Chennai-based LGBTQ researcher speaks about transpersons’ portrayal in movies

Rashmi

Chennai: As a society, there is so much to ‘unlearn’ about the LGBTQ community. This is what Rashmi, a researcher in Chrompet, says.

A music teacher by profession, Rashmi has been working on homosexuality and its representation in cinema.

Speaking to this paper, she says, “It all started with just curiosity. I was working as a faculty member in a college, when there was an uproar about legalising homosexuality. That is when I wanted to know more about it.”

“I started analysing movies from 2009 to 2019, and looked into how they portrayed or stereotyped transpersons. A lot of people worship heroes and learn from cinema. But here, most of the movies misrepresent facts.”

“When I started my research, I met a transperson over a cup of coffee. To begin the conversation, I asked her, ‘what are the problems you face?.”

“She questioned me as to what made me think that she would be facing problems. It was an eye-opener. That is when I realised, that they don’t want anyone’s sympathy. They just want to be normalised.”

Speaking about misrepresentation of transexual people in movies, Rashmi states, “In a film that was released sometime back, the female lead will be accompanied by a transperson throughout. It was quite a strong character. But she was referred to as ‘adhu’ all the time. Why can’t they give her a proper pronoun?”

:I would suggest that, a person from the LGBTQ community be a part of the Central Board of Film Certification (CBFC), so that they can verify if the movie conforms to their community guidelines,” she notes.

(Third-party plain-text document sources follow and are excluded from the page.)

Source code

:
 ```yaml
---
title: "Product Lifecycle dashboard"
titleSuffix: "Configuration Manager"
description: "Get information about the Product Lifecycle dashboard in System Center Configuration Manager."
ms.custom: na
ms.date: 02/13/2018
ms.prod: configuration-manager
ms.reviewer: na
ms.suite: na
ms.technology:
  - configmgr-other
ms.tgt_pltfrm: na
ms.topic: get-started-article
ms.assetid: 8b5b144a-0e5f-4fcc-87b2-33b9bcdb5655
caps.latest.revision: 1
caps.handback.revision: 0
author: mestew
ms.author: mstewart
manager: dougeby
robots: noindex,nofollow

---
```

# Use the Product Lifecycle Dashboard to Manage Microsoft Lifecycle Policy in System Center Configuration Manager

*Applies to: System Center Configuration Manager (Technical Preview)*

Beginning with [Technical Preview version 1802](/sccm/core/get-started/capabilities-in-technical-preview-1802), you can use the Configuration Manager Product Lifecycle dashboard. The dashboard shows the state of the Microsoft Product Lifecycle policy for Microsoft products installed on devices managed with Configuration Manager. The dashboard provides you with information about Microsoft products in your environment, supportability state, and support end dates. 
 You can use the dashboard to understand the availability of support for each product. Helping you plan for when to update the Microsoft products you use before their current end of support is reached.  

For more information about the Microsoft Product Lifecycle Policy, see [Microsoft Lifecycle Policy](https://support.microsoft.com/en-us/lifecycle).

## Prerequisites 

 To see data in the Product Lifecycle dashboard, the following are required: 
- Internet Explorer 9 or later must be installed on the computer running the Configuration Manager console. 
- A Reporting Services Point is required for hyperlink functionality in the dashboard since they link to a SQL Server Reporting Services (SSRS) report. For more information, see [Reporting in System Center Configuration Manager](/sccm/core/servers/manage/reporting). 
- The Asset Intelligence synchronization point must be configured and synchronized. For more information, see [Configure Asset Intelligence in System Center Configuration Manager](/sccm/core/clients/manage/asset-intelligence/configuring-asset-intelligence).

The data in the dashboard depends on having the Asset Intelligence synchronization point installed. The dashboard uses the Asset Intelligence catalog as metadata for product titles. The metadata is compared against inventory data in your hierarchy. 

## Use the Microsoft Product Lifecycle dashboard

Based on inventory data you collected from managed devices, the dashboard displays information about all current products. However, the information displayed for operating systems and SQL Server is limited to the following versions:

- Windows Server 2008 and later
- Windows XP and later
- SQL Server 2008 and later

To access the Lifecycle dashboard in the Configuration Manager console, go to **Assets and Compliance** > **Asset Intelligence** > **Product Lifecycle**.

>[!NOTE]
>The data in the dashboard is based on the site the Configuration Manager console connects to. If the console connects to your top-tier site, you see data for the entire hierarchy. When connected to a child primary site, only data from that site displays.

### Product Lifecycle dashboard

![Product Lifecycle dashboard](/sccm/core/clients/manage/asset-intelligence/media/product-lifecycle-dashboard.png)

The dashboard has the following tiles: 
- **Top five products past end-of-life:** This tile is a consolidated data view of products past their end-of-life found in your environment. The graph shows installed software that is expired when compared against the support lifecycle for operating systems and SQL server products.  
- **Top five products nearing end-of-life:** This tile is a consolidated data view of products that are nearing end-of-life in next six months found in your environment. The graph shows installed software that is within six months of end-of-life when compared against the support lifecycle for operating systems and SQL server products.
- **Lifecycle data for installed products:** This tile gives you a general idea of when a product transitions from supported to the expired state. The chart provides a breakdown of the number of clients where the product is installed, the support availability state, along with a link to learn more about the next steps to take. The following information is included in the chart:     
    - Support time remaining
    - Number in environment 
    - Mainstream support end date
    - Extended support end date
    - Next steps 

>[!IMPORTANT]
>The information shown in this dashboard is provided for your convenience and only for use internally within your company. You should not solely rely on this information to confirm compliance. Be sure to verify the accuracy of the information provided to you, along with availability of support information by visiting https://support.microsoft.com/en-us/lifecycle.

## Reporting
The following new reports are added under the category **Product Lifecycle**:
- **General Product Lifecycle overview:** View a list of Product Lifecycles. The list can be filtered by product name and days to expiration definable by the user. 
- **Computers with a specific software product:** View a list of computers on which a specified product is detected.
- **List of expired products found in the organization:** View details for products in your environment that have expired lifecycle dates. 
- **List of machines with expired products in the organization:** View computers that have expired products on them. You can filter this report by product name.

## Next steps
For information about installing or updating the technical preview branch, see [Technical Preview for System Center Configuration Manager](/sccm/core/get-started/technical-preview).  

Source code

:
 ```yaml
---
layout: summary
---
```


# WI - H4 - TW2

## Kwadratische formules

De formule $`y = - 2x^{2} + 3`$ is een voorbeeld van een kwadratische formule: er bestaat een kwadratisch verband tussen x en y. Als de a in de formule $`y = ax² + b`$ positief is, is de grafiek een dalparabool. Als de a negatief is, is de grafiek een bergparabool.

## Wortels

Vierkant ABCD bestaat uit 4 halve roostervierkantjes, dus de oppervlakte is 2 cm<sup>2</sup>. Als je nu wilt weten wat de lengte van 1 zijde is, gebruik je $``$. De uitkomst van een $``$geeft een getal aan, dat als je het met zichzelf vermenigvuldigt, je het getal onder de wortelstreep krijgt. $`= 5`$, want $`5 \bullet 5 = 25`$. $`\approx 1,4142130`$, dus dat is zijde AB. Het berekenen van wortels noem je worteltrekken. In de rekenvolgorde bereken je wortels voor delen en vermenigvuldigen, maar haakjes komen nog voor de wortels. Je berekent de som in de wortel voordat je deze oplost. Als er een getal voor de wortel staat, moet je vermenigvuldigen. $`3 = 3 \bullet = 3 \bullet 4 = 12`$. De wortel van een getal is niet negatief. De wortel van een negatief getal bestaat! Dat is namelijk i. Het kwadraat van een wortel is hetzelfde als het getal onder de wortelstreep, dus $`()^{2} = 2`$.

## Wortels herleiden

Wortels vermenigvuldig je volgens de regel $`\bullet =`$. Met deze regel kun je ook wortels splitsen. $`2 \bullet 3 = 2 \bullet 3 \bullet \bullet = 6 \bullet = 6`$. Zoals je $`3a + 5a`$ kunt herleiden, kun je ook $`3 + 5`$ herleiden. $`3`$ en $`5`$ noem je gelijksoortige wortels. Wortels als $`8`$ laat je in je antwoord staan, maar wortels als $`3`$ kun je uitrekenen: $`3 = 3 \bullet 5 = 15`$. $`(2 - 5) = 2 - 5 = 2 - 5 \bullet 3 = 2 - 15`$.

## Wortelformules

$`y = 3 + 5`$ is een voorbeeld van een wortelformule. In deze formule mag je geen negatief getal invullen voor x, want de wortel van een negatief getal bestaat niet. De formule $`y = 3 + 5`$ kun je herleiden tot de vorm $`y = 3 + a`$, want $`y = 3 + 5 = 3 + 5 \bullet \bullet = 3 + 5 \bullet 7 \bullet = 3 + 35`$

On how to tackle homophobia, she says, “All I can say is learn to unlearn. Talk to different people. Empathise. Try knowing their lifestyle, their everyday problems. We’re all humans and can be nice to each other. Nobody can judge anybody. When I started the research, I was hesitant to approach people, as I was scared that I might offend them. But as soon as I started working on it, I learnt a lot. I made good friends and my perspectives widened. Now, I don’t feel like an outsider.”